Pemda Minta Masyarakat Waspadai Ancaman Bencana Kekeringan

Sumbawa Besar, Gaung NTB
Bupati Sumbawa melalui Sekda Sumbawa, Drs H Mahmud Abdullah, meminta kepada seluruh masyarakat untuk mewaspadai ancaman bencana, terutama di wilayah yang rawan bencana seperti kekeringan, kegaglan panen dan kerawanan pangan.

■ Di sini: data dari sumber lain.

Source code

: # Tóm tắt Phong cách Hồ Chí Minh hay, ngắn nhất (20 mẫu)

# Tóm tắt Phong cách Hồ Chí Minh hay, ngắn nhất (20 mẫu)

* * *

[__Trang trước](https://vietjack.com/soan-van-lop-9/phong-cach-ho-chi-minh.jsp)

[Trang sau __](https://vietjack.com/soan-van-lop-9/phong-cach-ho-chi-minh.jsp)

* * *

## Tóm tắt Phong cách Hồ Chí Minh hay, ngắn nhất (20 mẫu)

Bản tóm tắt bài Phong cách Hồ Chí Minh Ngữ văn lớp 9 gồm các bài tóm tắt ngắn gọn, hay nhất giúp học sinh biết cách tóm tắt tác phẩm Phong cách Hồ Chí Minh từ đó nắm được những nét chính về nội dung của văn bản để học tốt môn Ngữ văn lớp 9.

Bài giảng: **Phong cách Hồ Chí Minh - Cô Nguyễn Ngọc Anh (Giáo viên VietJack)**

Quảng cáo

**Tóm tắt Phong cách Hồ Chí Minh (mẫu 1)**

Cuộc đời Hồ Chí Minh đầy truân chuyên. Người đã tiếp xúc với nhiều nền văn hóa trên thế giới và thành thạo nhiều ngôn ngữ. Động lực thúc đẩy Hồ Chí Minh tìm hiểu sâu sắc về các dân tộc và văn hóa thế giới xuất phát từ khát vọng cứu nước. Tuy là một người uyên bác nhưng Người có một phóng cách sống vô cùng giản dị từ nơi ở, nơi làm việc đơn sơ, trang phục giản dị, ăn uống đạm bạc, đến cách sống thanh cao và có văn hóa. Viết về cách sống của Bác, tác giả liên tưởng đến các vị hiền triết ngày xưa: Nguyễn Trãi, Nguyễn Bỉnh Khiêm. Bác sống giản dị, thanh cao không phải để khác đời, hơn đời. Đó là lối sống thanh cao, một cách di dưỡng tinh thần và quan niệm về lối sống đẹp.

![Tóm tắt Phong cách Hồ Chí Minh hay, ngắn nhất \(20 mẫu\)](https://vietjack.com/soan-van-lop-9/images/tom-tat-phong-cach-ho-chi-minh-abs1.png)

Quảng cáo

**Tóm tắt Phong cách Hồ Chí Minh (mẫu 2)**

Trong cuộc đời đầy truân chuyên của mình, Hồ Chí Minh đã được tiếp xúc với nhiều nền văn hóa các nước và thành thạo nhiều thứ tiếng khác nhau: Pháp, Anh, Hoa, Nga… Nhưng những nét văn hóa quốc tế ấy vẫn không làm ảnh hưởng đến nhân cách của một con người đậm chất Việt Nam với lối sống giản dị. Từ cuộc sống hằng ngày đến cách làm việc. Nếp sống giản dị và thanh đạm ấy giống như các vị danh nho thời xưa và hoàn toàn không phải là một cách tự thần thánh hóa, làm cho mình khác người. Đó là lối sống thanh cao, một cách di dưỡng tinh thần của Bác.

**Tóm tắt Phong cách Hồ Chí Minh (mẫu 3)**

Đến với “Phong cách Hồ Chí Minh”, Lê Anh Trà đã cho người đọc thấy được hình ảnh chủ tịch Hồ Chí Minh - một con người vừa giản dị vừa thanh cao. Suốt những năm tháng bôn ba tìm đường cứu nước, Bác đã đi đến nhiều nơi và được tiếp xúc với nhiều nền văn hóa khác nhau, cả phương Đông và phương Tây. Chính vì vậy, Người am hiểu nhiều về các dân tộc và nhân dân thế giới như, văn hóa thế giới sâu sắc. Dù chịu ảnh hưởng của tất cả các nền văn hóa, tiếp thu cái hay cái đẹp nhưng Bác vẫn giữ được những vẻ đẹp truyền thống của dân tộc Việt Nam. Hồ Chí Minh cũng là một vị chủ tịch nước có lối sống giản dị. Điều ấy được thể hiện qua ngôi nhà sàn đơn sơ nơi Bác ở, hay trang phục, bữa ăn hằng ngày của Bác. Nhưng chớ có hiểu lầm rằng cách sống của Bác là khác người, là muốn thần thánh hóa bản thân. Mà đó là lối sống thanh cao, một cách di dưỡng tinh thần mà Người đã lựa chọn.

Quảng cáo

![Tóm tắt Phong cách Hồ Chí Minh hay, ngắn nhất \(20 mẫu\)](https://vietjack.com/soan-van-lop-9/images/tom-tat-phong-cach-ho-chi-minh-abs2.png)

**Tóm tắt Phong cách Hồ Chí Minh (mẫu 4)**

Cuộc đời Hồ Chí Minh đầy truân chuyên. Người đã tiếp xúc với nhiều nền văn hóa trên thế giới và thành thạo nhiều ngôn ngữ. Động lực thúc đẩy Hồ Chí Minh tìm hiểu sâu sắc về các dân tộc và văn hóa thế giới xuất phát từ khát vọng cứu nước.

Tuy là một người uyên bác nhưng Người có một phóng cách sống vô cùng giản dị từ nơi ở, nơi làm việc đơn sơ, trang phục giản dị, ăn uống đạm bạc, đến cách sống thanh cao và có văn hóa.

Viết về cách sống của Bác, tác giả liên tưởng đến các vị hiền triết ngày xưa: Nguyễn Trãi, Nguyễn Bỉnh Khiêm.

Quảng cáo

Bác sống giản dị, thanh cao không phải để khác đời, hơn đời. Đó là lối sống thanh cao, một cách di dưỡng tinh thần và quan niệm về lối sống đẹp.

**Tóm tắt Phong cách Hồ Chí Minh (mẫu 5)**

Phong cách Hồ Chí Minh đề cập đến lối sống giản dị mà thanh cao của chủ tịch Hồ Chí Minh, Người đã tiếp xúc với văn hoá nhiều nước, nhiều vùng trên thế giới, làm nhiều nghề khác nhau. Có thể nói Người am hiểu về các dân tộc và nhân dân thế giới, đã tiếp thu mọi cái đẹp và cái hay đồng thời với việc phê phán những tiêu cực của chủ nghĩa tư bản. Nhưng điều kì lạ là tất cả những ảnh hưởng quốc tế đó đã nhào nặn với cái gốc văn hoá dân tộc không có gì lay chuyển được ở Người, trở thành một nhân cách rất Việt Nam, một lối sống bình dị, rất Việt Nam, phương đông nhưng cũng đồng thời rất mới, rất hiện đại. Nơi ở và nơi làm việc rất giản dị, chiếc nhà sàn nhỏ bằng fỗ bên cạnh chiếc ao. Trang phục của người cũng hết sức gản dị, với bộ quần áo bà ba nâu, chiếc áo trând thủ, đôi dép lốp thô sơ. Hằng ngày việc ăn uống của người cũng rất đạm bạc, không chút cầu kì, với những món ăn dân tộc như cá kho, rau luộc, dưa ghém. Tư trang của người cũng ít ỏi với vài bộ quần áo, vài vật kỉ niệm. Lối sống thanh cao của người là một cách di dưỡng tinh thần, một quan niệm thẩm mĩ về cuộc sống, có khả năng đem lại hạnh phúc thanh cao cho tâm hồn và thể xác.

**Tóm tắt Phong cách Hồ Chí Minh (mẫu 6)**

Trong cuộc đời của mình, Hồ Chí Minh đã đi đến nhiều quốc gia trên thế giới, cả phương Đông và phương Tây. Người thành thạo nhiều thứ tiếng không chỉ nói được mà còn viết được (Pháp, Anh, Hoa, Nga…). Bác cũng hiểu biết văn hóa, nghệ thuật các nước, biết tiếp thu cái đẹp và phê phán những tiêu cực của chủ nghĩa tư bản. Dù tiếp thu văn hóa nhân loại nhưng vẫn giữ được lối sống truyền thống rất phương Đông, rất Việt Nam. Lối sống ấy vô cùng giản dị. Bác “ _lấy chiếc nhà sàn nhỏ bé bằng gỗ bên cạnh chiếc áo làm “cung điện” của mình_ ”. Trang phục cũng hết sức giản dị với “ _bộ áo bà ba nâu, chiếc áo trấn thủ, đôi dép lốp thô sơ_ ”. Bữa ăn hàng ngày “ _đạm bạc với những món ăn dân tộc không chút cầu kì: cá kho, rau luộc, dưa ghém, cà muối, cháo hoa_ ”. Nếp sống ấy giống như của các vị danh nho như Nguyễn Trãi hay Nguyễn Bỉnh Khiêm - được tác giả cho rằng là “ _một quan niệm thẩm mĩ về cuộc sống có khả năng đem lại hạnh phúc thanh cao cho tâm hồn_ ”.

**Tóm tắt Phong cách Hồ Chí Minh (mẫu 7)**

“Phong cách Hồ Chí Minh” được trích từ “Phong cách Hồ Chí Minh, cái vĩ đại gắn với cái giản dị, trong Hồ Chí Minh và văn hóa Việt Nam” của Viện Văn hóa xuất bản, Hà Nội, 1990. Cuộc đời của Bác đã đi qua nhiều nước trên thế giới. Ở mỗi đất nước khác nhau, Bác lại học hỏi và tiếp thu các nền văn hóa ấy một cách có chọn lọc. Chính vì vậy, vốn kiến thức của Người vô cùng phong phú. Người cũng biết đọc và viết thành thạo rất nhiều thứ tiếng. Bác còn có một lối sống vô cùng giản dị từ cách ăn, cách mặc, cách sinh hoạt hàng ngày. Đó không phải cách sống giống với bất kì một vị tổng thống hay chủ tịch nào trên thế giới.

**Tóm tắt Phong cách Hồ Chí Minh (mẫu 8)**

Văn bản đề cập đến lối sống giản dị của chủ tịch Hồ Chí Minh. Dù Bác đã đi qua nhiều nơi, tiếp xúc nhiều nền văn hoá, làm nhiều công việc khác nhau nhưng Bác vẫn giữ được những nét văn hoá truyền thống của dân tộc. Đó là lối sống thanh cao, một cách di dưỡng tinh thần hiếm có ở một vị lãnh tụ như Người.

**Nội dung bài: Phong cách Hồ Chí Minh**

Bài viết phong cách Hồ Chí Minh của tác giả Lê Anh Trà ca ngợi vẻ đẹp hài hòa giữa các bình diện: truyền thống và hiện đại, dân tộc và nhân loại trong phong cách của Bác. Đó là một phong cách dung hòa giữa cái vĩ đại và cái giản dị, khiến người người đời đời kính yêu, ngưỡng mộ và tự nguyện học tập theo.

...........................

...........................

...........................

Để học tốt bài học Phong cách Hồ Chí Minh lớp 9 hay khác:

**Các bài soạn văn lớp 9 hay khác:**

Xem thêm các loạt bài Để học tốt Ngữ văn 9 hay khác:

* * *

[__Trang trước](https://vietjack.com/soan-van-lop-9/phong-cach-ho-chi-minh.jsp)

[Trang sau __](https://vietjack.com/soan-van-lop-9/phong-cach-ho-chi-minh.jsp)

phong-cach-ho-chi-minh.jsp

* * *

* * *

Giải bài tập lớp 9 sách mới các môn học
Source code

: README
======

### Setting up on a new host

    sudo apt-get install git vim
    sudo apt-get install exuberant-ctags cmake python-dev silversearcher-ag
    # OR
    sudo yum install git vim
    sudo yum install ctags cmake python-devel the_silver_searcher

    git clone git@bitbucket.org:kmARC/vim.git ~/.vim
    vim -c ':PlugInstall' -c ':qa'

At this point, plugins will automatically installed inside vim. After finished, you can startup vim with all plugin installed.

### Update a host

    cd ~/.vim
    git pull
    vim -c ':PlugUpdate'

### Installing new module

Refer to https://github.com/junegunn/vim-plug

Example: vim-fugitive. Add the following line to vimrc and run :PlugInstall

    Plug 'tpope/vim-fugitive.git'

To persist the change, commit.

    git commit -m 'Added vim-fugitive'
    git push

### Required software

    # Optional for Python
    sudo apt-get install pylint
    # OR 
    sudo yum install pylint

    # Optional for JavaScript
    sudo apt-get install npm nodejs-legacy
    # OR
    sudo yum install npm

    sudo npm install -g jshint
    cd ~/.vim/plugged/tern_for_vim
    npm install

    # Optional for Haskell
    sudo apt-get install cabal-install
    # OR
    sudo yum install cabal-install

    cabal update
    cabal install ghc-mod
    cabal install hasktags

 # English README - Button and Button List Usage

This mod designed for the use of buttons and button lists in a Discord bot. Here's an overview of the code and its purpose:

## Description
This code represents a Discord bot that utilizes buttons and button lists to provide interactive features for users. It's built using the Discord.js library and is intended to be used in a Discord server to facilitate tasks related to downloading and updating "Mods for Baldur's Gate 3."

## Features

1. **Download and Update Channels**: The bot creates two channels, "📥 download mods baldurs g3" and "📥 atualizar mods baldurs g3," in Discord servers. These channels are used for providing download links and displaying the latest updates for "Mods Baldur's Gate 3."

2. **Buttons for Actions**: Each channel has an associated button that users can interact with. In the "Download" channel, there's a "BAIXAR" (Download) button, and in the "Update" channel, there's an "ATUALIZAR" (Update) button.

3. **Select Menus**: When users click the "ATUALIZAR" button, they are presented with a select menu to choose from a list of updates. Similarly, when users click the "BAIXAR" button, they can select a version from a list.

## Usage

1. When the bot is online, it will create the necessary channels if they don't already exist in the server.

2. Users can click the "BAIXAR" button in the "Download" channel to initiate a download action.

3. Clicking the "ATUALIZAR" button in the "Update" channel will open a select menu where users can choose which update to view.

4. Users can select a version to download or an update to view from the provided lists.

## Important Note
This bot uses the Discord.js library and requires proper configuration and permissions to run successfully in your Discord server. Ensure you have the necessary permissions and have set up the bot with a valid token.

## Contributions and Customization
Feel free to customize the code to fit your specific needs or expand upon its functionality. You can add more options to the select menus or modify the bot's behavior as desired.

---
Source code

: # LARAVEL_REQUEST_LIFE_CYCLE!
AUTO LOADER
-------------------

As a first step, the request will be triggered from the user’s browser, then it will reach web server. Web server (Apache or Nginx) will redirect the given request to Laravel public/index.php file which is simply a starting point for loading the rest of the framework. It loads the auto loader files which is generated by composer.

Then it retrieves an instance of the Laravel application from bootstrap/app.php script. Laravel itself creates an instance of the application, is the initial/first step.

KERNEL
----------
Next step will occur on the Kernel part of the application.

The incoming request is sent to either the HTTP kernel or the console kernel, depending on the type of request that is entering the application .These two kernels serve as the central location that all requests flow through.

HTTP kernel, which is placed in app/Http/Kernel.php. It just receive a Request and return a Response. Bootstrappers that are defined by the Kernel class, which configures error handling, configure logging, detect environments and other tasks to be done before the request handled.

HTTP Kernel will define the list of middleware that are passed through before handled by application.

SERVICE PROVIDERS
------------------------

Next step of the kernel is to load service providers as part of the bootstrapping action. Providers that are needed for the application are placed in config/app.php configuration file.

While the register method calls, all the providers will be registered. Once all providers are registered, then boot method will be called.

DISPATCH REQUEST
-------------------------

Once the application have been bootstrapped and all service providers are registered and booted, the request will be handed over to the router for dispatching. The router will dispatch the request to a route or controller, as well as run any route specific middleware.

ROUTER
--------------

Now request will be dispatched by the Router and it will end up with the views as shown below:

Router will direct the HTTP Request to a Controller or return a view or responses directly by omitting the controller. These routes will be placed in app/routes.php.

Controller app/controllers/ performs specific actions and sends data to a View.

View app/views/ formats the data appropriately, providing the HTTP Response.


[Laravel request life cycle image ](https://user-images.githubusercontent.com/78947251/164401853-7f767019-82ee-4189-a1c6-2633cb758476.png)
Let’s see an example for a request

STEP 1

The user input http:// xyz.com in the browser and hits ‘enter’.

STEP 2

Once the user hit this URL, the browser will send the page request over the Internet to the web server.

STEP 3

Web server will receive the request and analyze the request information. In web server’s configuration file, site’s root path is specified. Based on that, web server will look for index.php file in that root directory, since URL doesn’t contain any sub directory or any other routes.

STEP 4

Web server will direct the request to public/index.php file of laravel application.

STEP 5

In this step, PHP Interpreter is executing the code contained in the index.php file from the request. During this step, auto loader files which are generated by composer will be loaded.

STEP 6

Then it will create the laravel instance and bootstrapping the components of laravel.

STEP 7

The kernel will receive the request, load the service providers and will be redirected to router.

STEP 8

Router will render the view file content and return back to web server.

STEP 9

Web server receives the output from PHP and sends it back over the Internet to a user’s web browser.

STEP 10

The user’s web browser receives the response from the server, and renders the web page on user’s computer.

Hal ini disampaikan H Mo’ sapaan akrab Sekda Sumbawa dalam rapat koordinasi dengan Dinas dan intansi terkait yang berlangsung di ruangnya Sabtu (27/03) lalu.
Berdasarkan hasil pemetaaan sementara, ancaman bencana yang mungkin akan melanda pada memasuki musim kemarau ini diantaranya epidemi, kekeringan, kebakaran, gagal panen dan rawan pangan. dan potensi becana itu dapat terjadi di seluruh kecamatan.
Untuk itu H Mo’ minta kepada camat agar segera melakukan koordinasi dan melaporkan apabila ada bencana agar pemerintah dapat segera mengambil tindakan untuk mengantisipasi dan meminimalisir kerugian dari bencana itu.
Sementara untuk kekeringan yang sekarang ini terjadi, pemda telah mengambil langkah-langkah melalui program jangka pendek yakni dengan pemanfaatan pompa air yang telah disiapkan oleh Dinas Pekerjaan Umum (DPU) dan Dinas Pertanian Tanaman Pangan Kabupaten Sumbawa. “Dinas PU dan Dinas Pertanian telah mendistribusikan mesin itu kepada warga yang mengalami kekeringan,” jelasnya.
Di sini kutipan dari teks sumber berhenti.